The inspectors determined that the licensees failure to have an adequate procedure to perform maintenance on the 1B CSW pump strainer was a performance deficiency. The finding was more than minor because if left uncorrected, it had the potential to lead to a more significant safety concern. Specifically, it could have led to a more significant failure of the 1B CSW pump strainer and the service water system.

Using IMC 0609, Appendix A, issued June 19, 2012, the SDP for Findings At-Power, the inspectors determined the finding was of very low safety significance (Green) because the finding did not affect the design or qualification of a mitigating SSC, the finding did not represent a loss of system and/or function, the finding did not represent an actual loss of a function of a single train for greater than the TS allowed outage time, the finding did not represent an actual loss of a function of one or more non-TS trains of equipment, and did not screen as potentially risk-significant due to a seismic, flooding, or severe weather initiating event. The finding has a cross-cutting aspect in the area human performance associated with the documentation attribute because the licensee failed to create and maintain complete, accurate and up-to-date documentation to correct the 1B CSW pump strainer through-wall leak issue on three occasions. [H.7]

Enforcement:

Appendix B to 10 CFR Part 50, Criterion V, Instructions, Procedures, and Drawings, states, in part, activities affecting quality shall be prescribed by documented instructions, procedures, or drawings, of a type appropriate to the circumstances and shall be accomplished in accordance with these instructions, procedures, or drawings.

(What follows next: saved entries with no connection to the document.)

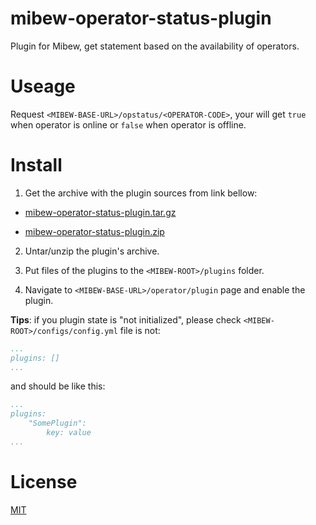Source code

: # mibew-operator-status-plugin
Plugin for Mibew, get statement based on the availability of operators.

# Useage

Request `<MIBEW-BASE-URL>/opstatus/<OPERATOR-CODE>`, your will get `true` when operator
is online or `false` when operator is offline.

# Install

1. Get the archive with the plugin sources from link bellow:

 * [mibew-operator-status-plugin.tar.gz](archive/mibew-operator-status-plugin.tar.gz)

 * [mibew-operator-status-plugin.zip](archive/mibew-operator-status-plugin.zip)

2. Untar/unzip the plugin's archive.

3. Put files of the plugins to the `<MIBEW-ROOT>/plugins` folder.

4. Navigate to `<MIBEW-BASE-URL>/operator/plugin` page and enable the plugin.

**Tips**: if you plugin state is "not initialized", please check `<MIBEW-ROOT>/configs/config.yml` file is not:

```yml
...
plugins: []
...
```
and should be like this:

```yml
...
plugins:
    "SomePlugin":
        key: value
...
```

# License

[MIT](LICENSE)
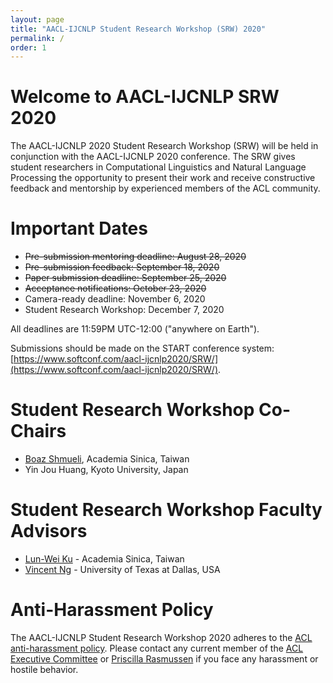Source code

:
```yaml
---
layout: page
title: "AACL-IJCNLP Student Research Workshop (SRW) 2020"
permalink: /
order: 1
---
```




# Welcome to AACL-IJCNLP SRW 2020
The AACL-IJCNLP 2020 Student Research Workshop (SRW) will be held in conjunction with the AACL-IJCNLP 2020 conference. The SRW gives student researchers in Computational Linguistics and Natural Language Processing the opportunity to present their work and receive constructive feedback and mentorship by experienced members of the ACL community.


# Important Dates 

- <del>Pre-submission mentoring deadline: August 28, 2020</del>
- <del>Pre-submission feedback: September 18, 2020</del>
- <del>Paper submission deadline: September 25, 2020</del>
- <del>Acceptance notifications: October 23, 2020</del>
- Camera-ready deadline: November 6, 2020
- Student Research Workshop: December 7, 2020

All deadlines are 11:59PM UTC-12:00 ("anywhere on Earth").

Submissions should be made on the START conference system: [https://www.softconf.com/aacl-ijcnlp2020/SRW/](https://www.softconf.com/aacl-ijcnlp2020/SRW/).


# Student Research Workshop Co-Chairs

- [Boaz Shmueli](https://towardsdatascience.com/@shmueli), Academia Sinica, Taiwan
- Yin Jou Huang, Kyoto University, Japan

# Student Research Workshop Faculty Advisors

- [Lun-Wei Ku](https://www.iis.sinica.edu.tw/pages/lwku/) - Academia Sinica, Taiwan
- [Vincent Ng](http://www.hlt.utdallas.edu/~vince) - University of Texas at Dallas, USA


# Anti-Harassment Policy
The AACL-IJCNLP Student Research Workshop 2020 adheres to the [ACL anti-harassment policy](https://www.aclweb.org/adminwiki/index.php?title=Anti-Harassment_Policy). Please contact any current member of the [ACL Executive Committee](https://www.aclweb.org/portal/about) or [Priscilla Rasmussen](mailto:acl@aclweb.org) if you face any harassment or hostile behavior.

<!--
# Sponsored By       
<img src="images/ccc_hz copy.jpg" alt="Computing Research Association’s Computing Community Consortium (CCC)" width="300"/>
<img src="images/NSF_4-Color_bitmap_Logo.png" alt="National Science Foundation" width="200"/>
<img src="images/nrc_canada_logo.png" alt="National Research Council, Canada" width="250" style="padding: 0 0 0 40px"/>
<img src="images/google_logo.svg" alt="Google" width="250" style="padding: 0 0 0 40px"/>
-->


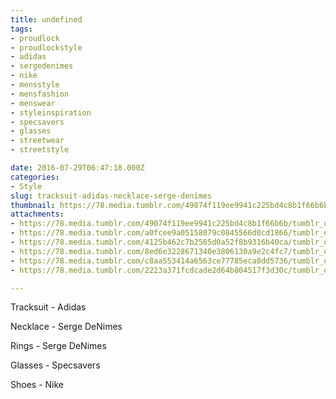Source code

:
 ```yaml
---
title: undefined
tags:
- proudlock
- proudlockstyle
- adidas
- sergedenimes
- nike
- mensstyle
- mensfashion
- menswear
- styleinspiration
- specsavers
- glasses
- streetwear
- streetstyle

date: 2016-07-29T06:47:18.000Z
categories:
- Style
slug: tracksuit-adidas-necklace-serge-denimes
thumbnail: https://78.media.tumblr.com/49074f119ee9941c225bd4c8b1f66b6b/tumblr_ob2divgtYV1rhrm24o1_540.jpg
attachments:
- https://78.media.tumblr.com/49074f119ee9941c225bd4c8b1f66b6b/tumblr_ob2divgtYV1rhrm24o1_1280.jpg
- https://78.media.tumblr.com/a0fcee9a05158079c0845566d0cd1866/tumblr_ob2divgtYV1rhrm24o2_1280.jpg
- https://78.media.tumblr.com/4125b462c7b2585d0a52f8b9316b40ca/tumblr_ob2divgtYV1rhrm24o3_1280.jpg
- https://78.media.tumblr.com/8ed6e3228671340e3806130a9e2c4fc7/tumblr_ob2divgtYV1rhrm24o4_1280.jpg
- https://78.media.tumblr.com/c8aa553414a6563ce77785eca8dd5736/tumblr_ob2divgtYV1rhrm24o5_1280.jpg
- https://78.media.tumblr.com/2223a371fcdcade2d64b804517f3d30c/tumblr_ob2divgtYV1rhrm24o6_1280.jpg

---
```


Tracksuit - Adidas 

  Necklace - Serge DeNimes 

  Rings - Serge DeNimes 

  Glasses - Specsavers 

  Shoes - Nike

Contrary to the above, between August 28, 2009, and May 11, 2015, licensee procedure MNT-NGGC-0009, Application of Protective Coatings, was not appropriate to the circumstances to perform repairs on the 1B CSW pump strainer, which resulted in through-wall leaks on three occasions. As corrective actions, the licensee repaired the weld, recoated the inside of the affected strainer area with Belzona coating using qualified individuals, and updated procedure MNT-NGGC-0009. Because this finding is of very low safety significance and was entered into the licensees CAP as NCR 747712, consistent with Section 2.3.2.a of the NRCs Enforcement Policy, this violation is being treated as an NCV: NCV 05000325/2015002-02, Inadequate Procedure for the 1B Conventional Service Water Pump Strainer Repair.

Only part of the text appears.